◆ **Data for analysis**
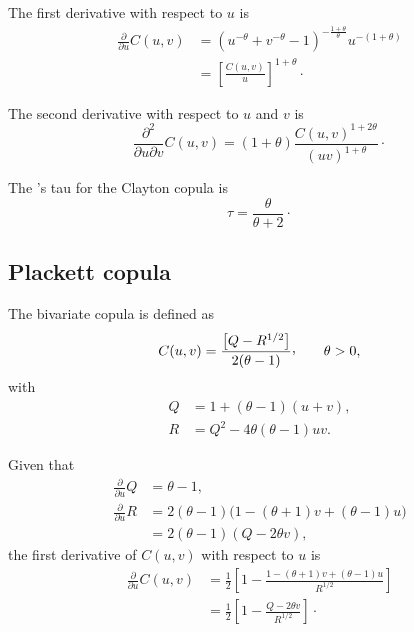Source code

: \documentclass{article}
\def\ccom{\raisebox{.45ex}{\textrm{,}}}
\begin{document}
The first derivative with respect to $u$ is 
\begin{align}
    \frac{\partial}{\partial u}C(u,v)
    &=\left(u^{-\theta} + v^{-\theta} - 1\right)^{-\frac{1+\theta}\theta}
        u^{-(1+\theta)}
        \nonumber\\
    \label{eq:CCder1}
    &=\left[\frac{C(u, v)}u\right]^{1+\theta}\cdot
\end{align}

The second derivative with respect to $u$ and $v$ is 
\begin{equation}
    \frac{\partial^2}{\partial u\partial v}C(u,v)
        = (1+\theta) \frac{
            C(u, v)^{1+2\theta}
        }{
            (uv)^{1+\theta}
        }\cdot
\end{equation}

The \cite{Kendall38}'s tau for the Clayton copula is
\begin{equation}
    \tau = \frac\theta{\theta+2}\cdot
\end{equation}


\subsection*{Plackett copula}
The bivariate \cite{Plackett65} copula is defined as
\begin{equation}
    C(u,v)= \frac{
        \left[ Q - R^{1/2} \right]
    }{
        2 (\theta - 1)
    }\ccom \qquad \theta > 0,
\end{equation}
with
\begin{align}
    Q &= 1 +(\theta-1)(u+v),
        \nonumber\\
    R &= Q^2 - 4 \theta(\theta-1)uv.
\end{align}

Given that
\begin{align}
    \frac{\partial}{\partial u} Q &= \theta - 1,\\
    \frac{\partial}{\partial u} R &= 2(\theta-1) \Big(
        1 - (\theta+1) v + (\theta-1) u
    \Big) \nonumber \\
        &= 2 (\theta - 1) (Q - 2 \theta v),
\end{align}
the first derivative of $C(u, v)$ with respect to $u$ is 
\begin{align}
    \frac{\partial}{\partial u}C(u,v)
    &=\frac12\left[1-\frac{
        1 - (\theta+1) v + (\theta-1) u
    }{R^{1/2}}\right]
        \nonumber\\
    &=\frac12\left[1-\frac{
        Q - 2\theta v
    }{R^{1/2}}\right]\cdot
\end{align}
\end{document}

◆ **Exercise goal**
Print each entry shown above with exact wording and no pictures.

◆ **Solution to the exercise**
Source code

: \documentclass{article}
\def\ccom{\raisebox{.45ex}{\textrm{,}}}
\begin{document}
The first derivative with respect to $u$ is 
\begin{align}
    \frac{\partial}{\partial u}C(u,v)
    &=\left(u^{-\theta} + v^{-\theta} - 1\right)^{-\frac{1+\theta}\theta}
        u^{-(1+\theta)}
        \nonumber\\
    \label{eq:CCder1}
    &=\left[\frac{C(u, v)}u\right]^{1+\theta}\cdot
\end{align}

The second derivative with respect to $u$ and $v$ is 
\begin{equation}
    \frac{\partial^2}{\partial u\partial v}C(u,v)
        = (1+\theta) \frac{
            C(u, v)^{1+2\theta}
        }{
            (uv)^{1+\theta}
        }\cdot
\end{equation}

The \cite{Kendall38}'s tau for the Clayton copula is
\begin{equation}
    \tau = \frac\theta{\theta+2}\cdot
\end{equation}


\subsection*{Plackett copula}
The bivariate \cite{Plackett65} copula is defined as
\begin{equation}
    C(u,v)= \frac{
        \left[ Q - R^{1/2} \right]
    }{
        2 (\theta - 1)
    }\ccom \qquad \theta > 0,
\end{equation}
with
\begin{align}
    Q &= 1 +(\theta-1)(u+v),
        \nonumber\\
    R &= Q^2 - 4 \theta(\theta-1)uv.
\end{align}

Given that
\begin{align}
    \frac{\partial}{\partial u} Q &= \theta - 1,\\
    \frac{\partial}{\partial u} R &= 2(\theta-1) \Big(
        1 - (\theta+1) v + (\theta-1) u
    \Big) \nonumber \\
        &= 2 (\theta - 1) (Q - 2 \theta v),
\end{align}
the first derivative of $C(u, v)$ with respect to $u$ is 
\begin{align}
    \frac{\partial}{\partial u}C(u,v)
    &=\frac12\left[1-\frac{
        1 - (\theta+1) v + (\theta-1) u
    }{R^{1/2}}\right]
        \nonumber\\
    &=\frac12\left[1-\frac{
        Q - 2\theta v
    }{R^{1/2}}\right]\cdot
\end{align}
\end{document}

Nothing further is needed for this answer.